<<<<

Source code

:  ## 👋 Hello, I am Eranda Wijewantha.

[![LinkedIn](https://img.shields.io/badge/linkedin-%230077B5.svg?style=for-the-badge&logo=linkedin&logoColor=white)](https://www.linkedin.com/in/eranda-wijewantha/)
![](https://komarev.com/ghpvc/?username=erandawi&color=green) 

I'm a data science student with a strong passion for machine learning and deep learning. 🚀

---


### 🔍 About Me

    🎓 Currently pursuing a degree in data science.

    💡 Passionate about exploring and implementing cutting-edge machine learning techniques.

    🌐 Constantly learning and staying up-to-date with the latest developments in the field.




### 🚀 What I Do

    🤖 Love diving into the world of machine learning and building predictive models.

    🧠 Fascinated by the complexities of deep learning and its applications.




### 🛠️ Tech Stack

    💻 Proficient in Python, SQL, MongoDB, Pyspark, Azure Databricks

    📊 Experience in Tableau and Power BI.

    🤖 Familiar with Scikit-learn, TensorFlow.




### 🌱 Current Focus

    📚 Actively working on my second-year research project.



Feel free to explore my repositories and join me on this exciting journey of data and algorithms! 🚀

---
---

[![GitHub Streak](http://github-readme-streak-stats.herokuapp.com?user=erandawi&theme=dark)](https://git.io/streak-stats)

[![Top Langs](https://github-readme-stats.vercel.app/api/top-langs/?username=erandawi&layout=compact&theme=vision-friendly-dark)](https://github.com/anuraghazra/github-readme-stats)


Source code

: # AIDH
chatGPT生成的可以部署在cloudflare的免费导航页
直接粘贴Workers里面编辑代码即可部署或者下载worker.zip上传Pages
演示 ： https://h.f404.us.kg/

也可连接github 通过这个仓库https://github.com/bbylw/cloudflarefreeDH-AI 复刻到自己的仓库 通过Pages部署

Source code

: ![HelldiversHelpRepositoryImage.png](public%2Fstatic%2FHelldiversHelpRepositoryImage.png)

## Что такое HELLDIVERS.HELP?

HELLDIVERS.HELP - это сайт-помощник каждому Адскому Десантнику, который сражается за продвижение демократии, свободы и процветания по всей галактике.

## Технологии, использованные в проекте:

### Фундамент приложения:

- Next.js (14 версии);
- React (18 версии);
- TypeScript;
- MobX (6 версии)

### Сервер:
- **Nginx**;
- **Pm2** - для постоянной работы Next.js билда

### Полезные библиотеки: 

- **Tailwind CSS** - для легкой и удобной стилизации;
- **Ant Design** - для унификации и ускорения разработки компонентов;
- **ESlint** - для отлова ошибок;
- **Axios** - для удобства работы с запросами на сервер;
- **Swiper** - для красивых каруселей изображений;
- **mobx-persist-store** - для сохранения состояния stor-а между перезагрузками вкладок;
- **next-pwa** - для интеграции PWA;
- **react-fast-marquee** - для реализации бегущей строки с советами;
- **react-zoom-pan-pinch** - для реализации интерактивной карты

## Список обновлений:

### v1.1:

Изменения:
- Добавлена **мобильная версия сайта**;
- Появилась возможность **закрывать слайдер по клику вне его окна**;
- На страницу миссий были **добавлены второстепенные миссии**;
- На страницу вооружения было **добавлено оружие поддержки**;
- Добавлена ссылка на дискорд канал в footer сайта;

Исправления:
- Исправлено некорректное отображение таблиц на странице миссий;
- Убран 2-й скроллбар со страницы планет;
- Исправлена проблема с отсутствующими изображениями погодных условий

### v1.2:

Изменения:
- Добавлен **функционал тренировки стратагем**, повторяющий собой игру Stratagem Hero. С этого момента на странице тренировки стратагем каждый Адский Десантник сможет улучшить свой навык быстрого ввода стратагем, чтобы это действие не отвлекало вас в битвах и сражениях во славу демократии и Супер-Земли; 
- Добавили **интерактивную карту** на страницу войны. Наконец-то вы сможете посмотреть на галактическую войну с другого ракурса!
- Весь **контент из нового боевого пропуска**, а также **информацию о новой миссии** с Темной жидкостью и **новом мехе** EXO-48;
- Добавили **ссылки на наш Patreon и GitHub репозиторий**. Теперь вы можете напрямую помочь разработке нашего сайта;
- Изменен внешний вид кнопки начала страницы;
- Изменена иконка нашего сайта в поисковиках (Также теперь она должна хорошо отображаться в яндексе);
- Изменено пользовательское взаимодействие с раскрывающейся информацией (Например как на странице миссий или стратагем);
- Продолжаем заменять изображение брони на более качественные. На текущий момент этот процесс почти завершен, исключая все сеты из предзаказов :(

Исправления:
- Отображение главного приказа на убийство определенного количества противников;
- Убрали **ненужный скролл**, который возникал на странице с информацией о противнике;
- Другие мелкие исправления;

>>>>

Where a line of the records includes "dark", copy it.

[![GitHub Streak](http://github-readme-streak-stats.herokuapp.com?user=erandawi&theme=dark)](https://git.io/streak-stats)
[![Top Langs](https://github-readme-stats.vercel.app/api/top-langs/?username=erandawi&layout=compact&theme=vision-friendly-dark)](https://github.com/anuraghazra/github-readme-stats)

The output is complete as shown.